Would you pull out every line of the material that contains the string "with"?

|---|

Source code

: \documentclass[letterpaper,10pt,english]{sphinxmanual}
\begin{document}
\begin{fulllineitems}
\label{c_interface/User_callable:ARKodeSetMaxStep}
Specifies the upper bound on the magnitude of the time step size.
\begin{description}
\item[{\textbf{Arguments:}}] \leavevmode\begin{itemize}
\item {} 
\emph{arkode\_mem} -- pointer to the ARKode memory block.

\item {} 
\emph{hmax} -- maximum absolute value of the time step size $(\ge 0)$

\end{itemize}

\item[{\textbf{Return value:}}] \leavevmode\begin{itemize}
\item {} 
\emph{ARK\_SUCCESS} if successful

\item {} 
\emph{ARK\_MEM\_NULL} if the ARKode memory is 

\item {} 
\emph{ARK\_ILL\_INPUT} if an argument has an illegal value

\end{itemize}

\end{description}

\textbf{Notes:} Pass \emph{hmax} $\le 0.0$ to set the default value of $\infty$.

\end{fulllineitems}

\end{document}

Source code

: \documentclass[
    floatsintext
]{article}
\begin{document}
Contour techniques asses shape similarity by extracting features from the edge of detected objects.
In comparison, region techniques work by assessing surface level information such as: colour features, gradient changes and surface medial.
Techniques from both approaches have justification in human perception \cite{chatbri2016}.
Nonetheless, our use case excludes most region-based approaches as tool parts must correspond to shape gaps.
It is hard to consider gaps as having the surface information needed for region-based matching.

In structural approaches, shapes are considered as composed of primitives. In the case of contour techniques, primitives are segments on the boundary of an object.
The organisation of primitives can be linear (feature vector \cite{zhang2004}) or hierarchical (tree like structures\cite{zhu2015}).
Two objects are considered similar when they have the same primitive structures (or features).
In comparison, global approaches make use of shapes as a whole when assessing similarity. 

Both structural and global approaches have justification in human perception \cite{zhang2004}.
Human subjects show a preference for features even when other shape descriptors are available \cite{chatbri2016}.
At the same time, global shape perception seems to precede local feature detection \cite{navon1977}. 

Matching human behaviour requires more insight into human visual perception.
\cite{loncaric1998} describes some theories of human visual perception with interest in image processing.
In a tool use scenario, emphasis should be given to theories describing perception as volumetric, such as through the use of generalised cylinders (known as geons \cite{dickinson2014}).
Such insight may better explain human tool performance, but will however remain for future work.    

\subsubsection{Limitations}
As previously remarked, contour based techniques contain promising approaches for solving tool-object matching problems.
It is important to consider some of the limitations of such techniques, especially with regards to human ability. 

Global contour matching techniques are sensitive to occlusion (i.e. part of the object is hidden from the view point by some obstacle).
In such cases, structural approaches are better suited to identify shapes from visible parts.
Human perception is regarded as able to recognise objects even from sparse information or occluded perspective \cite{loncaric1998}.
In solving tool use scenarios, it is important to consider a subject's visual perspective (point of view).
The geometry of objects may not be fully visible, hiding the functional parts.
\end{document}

|---|

Written answer
\cite{loncaric1998} describes some theories of human visual perception with interest in image processing.
It is important to consider some of the limitations of such techniques, especially with regards to human ability. 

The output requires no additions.